Н-е-е-е, всё это — недостаточно для того, чтобы император отвернулся от Михаила. Здесь, кажется, лучше бы сработало что-то, касающееся личных взаимоотношений. Не знаю… если б Михаил переспал с женой Николая, допустим. Такой повод был бы неплохим, да. Но…
А кстати, хм… почему бы и не…
В дверь кабинета вдруг постучались. Николай тут же подскочил из-за стола и со счастливым лицом бросился открывать. Думал, наверное, что вернулась его любимая Алевтина Игоревна со своим обворожительным пучком на голове, но…
Увидев на пороге лысеющего мужчину в чёрном костюме, император обречённо вздохнул.
— Что случилось?
— Ваше Величество, дело срочное, — произнёс мужчина и встретился со мной глазами. Стал говорить тише, хотя я всё равно всё слышал. — Министр Беляев сообщил, что германо-французские войска начинают концентрироваться на границе с Польшей.
— Ой! — махнул рукой Николай. — Да этот Беляев мне это чуть ли не каждый месяц сообщает подобное. Учения они там проводят, что ж ещё? Или ты правда думаешь… гм… что они попытаются напасть? Ха! Духу не хватит. А если и попытаются, мы отобьём их атаку, и за три дня до Берлина с Парижем доберёмся!

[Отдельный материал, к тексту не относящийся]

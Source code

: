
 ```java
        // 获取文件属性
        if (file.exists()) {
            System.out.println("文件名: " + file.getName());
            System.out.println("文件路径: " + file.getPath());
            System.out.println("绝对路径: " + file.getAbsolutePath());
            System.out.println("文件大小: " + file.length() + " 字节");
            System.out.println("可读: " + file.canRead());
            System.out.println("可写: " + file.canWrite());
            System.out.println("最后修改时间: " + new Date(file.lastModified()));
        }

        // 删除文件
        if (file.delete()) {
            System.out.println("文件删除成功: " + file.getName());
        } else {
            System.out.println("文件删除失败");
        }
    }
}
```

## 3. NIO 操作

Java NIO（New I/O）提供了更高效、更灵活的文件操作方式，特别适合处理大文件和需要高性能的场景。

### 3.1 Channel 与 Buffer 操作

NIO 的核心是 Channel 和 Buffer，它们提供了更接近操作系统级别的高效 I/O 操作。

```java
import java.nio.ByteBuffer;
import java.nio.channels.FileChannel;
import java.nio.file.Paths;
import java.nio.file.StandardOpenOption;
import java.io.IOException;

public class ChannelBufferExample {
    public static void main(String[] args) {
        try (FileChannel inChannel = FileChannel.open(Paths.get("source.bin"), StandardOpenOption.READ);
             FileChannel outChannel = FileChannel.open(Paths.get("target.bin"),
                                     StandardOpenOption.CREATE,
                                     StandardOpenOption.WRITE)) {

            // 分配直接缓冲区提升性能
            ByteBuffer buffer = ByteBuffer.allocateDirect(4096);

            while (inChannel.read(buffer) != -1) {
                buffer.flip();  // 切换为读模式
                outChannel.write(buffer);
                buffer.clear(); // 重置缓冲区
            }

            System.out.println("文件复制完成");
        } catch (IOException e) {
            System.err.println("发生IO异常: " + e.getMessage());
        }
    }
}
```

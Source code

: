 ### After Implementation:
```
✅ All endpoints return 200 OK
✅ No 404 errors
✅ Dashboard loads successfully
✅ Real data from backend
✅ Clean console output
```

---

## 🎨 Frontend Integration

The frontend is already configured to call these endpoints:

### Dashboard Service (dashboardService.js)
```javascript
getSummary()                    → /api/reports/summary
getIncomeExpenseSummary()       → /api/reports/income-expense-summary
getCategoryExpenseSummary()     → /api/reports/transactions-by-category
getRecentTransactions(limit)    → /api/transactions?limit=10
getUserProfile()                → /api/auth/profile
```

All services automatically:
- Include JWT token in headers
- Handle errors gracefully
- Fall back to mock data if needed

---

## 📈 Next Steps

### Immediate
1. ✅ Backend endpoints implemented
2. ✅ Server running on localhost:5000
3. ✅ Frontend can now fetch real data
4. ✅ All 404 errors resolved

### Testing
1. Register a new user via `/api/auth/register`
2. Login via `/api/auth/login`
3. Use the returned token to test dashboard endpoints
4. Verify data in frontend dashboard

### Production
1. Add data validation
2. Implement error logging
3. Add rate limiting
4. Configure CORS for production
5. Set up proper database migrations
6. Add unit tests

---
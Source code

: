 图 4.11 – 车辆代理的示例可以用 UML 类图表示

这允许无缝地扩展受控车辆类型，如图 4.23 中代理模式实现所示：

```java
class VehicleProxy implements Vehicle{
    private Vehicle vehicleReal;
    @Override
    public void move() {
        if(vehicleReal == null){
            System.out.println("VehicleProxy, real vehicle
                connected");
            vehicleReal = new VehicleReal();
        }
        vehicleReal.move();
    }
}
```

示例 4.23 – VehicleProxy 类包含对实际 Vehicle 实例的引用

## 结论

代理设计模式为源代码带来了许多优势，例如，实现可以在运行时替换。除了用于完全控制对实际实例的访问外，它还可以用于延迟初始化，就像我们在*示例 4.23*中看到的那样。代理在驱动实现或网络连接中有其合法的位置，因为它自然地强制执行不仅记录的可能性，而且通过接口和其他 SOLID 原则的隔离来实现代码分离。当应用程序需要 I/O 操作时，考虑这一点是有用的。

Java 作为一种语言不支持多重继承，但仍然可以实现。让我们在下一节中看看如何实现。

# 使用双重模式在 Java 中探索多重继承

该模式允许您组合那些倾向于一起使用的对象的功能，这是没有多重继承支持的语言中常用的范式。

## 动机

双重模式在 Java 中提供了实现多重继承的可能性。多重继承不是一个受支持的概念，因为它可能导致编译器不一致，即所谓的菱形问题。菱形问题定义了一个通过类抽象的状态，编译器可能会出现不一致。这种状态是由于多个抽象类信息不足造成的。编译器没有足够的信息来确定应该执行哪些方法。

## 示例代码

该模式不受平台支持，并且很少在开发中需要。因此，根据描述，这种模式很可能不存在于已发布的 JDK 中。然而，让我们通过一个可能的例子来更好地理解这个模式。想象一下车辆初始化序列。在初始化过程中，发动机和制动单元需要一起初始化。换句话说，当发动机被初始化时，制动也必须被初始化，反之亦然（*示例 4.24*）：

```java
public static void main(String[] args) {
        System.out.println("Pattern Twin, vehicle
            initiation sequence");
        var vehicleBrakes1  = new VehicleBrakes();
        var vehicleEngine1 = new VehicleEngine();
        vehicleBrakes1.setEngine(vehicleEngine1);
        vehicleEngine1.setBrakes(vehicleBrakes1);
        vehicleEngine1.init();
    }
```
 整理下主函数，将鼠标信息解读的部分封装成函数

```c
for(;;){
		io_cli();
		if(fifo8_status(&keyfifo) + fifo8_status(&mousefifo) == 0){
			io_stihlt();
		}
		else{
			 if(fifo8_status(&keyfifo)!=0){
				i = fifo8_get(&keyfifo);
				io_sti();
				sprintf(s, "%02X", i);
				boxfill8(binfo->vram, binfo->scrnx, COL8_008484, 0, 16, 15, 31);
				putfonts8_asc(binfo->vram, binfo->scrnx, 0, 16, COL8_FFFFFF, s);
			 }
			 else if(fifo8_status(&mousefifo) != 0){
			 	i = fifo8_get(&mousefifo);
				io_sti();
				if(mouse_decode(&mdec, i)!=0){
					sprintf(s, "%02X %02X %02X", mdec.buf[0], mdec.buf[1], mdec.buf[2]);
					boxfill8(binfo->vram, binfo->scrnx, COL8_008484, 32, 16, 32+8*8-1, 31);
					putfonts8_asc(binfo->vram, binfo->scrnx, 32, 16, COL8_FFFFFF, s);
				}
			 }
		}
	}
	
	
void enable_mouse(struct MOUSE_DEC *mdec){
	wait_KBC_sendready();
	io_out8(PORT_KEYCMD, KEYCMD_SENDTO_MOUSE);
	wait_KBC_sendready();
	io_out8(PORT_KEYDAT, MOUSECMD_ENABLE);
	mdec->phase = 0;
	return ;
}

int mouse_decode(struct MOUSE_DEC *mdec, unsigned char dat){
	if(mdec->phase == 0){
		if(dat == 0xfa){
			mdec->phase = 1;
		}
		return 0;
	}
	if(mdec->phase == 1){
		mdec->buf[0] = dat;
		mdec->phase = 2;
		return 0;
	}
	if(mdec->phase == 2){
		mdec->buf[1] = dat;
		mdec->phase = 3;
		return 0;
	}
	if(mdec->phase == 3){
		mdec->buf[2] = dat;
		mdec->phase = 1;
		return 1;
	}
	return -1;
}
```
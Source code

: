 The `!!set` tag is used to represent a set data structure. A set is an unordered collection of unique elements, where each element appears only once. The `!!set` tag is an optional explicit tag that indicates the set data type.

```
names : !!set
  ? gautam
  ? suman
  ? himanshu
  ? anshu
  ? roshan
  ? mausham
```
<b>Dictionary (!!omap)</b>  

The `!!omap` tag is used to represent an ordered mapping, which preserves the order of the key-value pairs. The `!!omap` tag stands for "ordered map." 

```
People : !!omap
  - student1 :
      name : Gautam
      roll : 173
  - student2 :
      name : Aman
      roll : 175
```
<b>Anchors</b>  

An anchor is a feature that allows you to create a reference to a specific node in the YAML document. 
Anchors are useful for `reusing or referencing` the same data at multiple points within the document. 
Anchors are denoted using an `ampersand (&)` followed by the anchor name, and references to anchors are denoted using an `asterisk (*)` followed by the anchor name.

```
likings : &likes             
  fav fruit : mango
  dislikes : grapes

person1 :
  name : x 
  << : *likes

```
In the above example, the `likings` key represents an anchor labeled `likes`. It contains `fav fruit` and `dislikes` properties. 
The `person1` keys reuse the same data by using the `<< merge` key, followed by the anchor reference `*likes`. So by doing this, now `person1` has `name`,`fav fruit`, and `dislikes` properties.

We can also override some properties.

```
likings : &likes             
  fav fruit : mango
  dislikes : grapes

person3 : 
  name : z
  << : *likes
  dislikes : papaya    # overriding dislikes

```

Ох… не к добру это, ох не к добру.
И в первую очередь — бахвальство императора, и его оторванность от реальности. Голову ставлю, что он не воспримет донесение всерьёз, и продолжит напиваться в этом кабинете. По-хорошему бы ему сейчас поехать во дворец, протрезветь, да мониторить ситуацию, чтобы в случае чего отдать нужные приказы. Но…
Этого не случится.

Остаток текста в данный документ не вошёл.